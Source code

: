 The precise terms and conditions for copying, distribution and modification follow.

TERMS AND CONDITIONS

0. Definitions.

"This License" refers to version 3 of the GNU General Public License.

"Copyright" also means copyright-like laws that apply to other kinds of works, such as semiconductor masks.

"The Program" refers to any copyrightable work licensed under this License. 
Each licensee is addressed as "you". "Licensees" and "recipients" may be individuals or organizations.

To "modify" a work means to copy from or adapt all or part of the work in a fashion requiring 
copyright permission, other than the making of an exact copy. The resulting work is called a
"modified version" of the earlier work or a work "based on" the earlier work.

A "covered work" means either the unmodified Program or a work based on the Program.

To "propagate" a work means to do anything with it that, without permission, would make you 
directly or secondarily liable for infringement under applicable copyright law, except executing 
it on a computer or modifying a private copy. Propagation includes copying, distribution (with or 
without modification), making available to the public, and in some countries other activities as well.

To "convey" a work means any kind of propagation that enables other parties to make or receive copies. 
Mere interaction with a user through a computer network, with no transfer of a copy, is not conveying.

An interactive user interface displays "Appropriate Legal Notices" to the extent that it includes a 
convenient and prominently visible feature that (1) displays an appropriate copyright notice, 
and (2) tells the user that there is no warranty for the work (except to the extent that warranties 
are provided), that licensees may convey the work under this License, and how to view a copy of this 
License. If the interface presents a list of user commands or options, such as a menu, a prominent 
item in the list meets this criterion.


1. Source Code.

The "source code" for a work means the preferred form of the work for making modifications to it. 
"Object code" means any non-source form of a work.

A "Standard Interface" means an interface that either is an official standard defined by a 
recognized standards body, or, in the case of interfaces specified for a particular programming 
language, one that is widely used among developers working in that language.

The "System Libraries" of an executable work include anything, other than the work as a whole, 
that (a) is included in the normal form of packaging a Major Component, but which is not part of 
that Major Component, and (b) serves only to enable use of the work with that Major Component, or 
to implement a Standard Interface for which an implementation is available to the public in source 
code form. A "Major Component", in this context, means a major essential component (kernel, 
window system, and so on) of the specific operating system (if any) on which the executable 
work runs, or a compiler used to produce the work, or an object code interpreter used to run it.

* * *

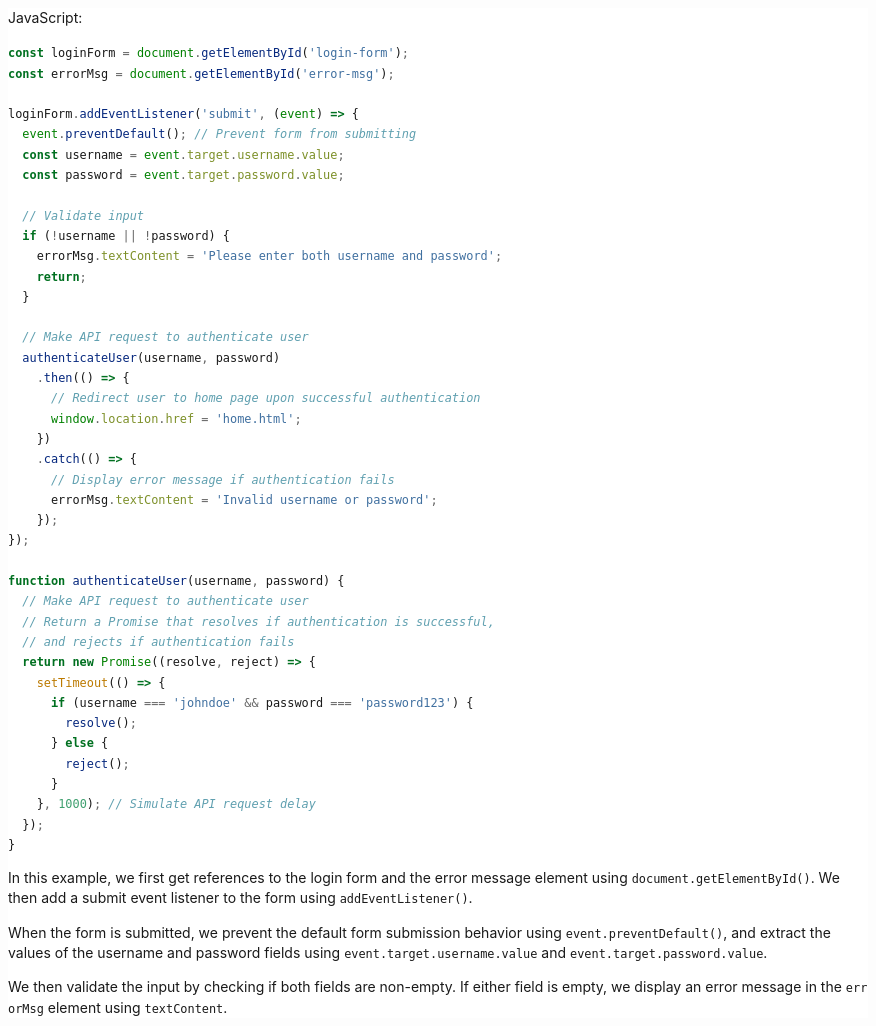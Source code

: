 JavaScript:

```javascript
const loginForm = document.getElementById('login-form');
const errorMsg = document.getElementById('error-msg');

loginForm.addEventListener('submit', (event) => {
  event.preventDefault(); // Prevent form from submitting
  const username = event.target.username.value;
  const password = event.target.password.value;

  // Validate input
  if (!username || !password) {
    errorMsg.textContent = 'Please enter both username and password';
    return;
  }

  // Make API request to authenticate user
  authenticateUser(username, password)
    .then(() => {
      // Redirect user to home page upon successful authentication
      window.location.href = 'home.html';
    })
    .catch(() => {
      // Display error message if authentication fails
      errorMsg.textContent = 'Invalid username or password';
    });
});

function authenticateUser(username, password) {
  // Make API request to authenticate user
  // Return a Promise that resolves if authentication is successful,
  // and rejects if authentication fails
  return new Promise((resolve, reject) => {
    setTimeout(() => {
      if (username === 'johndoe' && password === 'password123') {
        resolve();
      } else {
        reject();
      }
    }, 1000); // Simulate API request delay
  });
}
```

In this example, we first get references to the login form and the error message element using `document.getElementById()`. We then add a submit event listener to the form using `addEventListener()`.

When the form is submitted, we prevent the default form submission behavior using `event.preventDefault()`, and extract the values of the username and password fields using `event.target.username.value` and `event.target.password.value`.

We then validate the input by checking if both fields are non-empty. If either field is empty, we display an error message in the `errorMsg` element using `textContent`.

...

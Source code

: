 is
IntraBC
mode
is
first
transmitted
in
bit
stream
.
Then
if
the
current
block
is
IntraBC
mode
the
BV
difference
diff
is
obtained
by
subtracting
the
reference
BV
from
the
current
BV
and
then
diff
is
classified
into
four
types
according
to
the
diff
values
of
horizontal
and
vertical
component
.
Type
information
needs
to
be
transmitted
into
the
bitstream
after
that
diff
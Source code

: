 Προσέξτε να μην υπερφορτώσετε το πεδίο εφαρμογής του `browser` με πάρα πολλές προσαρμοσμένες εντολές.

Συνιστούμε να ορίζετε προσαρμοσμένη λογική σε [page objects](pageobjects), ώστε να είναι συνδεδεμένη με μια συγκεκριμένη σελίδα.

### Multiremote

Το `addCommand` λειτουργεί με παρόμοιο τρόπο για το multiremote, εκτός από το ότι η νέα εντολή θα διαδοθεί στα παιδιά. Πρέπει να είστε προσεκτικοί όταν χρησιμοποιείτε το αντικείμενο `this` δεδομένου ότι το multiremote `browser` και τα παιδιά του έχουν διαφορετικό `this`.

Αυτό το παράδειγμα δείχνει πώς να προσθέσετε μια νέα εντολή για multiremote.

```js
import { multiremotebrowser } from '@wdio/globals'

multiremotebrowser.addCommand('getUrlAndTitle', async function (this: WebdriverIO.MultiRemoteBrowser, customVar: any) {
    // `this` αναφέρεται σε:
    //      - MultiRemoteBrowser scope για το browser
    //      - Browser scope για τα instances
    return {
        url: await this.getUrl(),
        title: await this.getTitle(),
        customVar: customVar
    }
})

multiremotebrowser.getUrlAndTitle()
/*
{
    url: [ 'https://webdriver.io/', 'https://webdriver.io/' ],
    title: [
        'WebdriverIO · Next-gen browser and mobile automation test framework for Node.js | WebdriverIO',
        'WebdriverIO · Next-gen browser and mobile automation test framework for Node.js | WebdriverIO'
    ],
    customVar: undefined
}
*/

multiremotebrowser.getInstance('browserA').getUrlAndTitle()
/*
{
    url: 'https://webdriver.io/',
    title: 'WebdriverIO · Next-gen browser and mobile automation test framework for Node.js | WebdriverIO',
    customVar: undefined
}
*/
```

To do: If a line in the entries above contains "either", report it.

Expected answer:
A "covered work" means either the unmodified Program or a work based on the Program.
A "Standard Interface" means an interface that either is an official standard defined by a 
We then validate the input by checking if both fields are non-empty. If either field is empty, we display an error message in the `errorMsg` element using `textContent`.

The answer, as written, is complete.